Given data:
....
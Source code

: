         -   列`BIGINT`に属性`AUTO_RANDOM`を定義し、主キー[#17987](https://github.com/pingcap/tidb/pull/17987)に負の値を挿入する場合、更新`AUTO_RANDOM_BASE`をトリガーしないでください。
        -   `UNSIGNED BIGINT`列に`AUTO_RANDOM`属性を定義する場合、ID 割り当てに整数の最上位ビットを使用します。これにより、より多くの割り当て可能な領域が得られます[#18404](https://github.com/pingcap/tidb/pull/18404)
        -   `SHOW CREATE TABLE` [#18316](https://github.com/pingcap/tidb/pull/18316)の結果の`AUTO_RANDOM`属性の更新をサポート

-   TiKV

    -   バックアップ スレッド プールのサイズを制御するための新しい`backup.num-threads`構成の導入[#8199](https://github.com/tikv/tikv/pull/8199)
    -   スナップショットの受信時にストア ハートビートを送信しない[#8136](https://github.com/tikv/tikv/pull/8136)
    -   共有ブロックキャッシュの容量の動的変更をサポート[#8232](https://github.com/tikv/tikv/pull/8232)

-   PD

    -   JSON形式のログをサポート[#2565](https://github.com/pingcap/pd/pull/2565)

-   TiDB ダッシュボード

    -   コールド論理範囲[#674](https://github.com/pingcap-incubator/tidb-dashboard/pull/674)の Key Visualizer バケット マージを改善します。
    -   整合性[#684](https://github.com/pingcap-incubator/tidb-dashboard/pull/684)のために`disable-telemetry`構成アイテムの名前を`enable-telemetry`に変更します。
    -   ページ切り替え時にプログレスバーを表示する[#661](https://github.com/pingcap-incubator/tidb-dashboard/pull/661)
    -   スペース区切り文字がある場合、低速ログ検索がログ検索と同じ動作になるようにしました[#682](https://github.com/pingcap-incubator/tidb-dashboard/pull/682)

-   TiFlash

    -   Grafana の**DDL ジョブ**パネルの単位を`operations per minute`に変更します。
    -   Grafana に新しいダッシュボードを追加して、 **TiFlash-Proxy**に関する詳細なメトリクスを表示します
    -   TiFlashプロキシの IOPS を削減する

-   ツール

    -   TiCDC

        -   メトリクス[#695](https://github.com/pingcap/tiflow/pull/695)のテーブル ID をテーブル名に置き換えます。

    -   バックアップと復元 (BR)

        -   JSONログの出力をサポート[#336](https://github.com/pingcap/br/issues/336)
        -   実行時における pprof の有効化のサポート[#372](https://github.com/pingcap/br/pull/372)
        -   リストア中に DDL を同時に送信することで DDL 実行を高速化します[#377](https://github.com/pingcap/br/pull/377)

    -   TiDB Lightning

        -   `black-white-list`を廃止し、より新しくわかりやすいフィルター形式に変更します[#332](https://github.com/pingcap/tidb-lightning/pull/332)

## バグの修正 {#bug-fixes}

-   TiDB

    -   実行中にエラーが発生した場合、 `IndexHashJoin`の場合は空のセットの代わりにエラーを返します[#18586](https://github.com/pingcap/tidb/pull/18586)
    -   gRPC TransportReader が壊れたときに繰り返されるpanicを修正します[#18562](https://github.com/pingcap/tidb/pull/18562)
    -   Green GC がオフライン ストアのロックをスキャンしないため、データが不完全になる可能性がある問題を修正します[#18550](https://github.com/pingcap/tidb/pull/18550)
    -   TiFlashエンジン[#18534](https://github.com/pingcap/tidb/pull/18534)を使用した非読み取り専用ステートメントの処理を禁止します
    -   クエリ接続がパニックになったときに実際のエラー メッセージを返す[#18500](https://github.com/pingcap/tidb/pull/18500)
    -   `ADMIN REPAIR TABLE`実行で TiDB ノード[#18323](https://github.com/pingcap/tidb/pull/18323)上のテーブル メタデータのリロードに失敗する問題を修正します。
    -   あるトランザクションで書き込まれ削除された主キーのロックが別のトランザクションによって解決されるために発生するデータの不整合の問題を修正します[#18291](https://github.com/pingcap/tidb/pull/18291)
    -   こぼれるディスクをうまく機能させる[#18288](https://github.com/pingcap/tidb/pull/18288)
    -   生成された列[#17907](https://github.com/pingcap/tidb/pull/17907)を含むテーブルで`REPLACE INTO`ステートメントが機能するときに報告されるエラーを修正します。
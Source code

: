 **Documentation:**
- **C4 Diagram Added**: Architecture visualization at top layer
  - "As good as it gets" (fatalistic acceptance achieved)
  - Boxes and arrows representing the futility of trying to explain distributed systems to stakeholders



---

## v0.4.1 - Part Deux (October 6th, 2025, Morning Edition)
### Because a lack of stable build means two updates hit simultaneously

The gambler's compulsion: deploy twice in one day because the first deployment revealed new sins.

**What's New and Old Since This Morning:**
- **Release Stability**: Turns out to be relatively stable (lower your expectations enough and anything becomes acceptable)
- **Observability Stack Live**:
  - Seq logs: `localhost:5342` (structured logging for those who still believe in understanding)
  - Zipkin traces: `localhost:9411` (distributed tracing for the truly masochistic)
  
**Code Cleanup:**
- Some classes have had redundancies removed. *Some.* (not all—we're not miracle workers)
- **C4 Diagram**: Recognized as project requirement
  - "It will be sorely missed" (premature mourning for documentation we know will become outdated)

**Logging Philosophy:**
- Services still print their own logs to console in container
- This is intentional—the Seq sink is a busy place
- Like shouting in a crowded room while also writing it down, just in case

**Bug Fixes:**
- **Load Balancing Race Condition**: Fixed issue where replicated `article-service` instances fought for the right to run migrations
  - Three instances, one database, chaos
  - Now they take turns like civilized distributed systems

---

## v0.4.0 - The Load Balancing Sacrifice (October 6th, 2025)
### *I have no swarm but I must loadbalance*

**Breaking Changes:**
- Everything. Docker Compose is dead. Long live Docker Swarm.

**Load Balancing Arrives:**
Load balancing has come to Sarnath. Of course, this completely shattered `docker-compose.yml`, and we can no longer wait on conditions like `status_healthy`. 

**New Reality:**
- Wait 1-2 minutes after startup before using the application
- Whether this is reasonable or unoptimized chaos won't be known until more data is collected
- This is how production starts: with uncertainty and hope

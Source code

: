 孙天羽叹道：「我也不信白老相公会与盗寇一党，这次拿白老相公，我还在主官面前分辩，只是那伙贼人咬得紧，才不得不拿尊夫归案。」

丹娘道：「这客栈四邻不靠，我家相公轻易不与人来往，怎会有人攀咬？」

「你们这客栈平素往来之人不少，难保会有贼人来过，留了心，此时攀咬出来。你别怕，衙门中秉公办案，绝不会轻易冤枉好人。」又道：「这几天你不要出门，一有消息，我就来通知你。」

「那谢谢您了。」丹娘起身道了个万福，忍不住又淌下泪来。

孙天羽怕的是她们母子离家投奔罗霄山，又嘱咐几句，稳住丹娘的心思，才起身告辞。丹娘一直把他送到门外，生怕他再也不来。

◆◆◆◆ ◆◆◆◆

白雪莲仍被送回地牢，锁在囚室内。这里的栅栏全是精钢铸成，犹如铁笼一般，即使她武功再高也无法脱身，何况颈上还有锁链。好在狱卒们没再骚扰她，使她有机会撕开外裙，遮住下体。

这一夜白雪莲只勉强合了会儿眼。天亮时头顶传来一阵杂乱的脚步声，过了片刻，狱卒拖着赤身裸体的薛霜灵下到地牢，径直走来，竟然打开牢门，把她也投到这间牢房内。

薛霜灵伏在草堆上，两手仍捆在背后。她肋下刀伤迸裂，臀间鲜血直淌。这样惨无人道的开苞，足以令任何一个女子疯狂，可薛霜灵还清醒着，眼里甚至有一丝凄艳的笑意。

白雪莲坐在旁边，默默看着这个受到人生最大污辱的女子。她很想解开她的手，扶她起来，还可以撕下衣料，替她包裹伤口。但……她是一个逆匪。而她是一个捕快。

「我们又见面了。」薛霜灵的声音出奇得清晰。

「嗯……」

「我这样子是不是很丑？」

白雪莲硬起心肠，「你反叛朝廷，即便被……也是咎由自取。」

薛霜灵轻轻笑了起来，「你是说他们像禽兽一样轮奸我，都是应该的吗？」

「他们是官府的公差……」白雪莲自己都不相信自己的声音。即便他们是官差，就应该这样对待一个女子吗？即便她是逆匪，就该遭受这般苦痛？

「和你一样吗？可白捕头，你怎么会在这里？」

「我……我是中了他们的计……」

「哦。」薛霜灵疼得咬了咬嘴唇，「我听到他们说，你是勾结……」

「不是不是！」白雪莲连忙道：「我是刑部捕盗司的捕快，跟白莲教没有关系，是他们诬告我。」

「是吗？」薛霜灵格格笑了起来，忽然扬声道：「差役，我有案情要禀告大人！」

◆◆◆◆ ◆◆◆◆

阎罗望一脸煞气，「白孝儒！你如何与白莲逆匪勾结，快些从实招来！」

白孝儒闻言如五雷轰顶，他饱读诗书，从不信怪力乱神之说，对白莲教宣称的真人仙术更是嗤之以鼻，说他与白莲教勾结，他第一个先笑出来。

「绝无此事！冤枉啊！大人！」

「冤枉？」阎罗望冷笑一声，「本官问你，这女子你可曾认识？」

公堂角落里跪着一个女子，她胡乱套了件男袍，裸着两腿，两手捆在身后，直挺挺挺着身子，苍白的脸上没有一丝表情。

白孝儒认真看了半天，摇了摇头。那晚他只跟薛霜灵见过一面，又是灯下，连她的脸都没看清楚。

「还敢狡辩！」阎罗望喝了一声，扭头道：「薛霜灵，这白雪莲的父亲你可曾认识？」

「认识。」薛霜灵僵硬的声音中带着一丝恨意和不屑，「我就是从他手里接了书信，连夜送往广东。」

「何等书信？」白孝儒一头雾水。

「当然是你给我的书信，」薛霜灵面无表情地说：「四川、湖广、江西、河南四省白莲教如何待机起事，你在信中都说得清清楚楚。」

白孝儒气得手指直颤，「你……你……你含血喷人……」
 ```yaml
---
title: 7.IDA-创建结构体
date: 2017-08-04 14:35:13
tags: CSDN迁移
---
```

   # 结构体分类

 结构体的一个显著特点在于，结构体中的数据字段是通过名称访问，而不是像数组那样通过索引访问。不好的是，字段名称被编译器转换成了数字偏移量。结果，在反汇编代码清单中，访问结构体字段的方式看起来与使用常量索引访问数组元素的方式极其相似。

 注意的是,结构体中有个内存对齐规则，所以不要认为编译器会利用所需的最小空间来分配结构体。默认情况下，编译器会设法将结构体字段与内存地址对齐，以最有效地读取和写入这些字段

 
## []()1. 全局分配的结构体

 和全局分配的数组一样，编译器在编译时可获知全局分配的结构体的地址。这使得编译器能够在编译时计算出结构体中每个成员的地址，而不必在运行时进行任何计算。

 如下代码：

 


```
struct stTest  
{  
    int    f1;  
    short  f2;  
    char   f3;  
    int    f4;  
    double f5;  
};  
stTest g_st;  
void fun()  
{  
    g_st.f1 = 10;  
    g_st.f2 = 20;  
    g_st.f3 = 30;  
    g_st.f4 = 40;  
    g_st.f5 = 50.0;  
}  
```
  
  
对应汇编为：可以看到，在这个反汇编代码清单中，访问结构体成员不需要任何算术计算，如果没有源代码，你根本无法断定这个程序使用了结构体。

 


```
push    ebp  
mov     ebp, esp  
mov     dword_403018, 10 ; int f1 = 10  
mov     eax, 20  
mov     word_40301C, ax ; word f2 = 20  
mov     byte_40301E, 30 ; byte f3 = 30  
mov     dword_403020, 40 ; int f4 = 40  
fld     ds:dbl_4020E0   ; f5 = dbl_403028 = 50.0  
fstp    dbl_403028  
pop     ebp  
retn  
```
....
For each line of the data that has the word "Grafana", report that line.

Final answer:
    -   Grafana の**DDL ジョブ**パネルの単位を`operations per minute`に変更します。
    -   Grafana に新しいダッシュボードを追加して、 **TiFlash-Proxy**に関する詳細なメトリクスを表示します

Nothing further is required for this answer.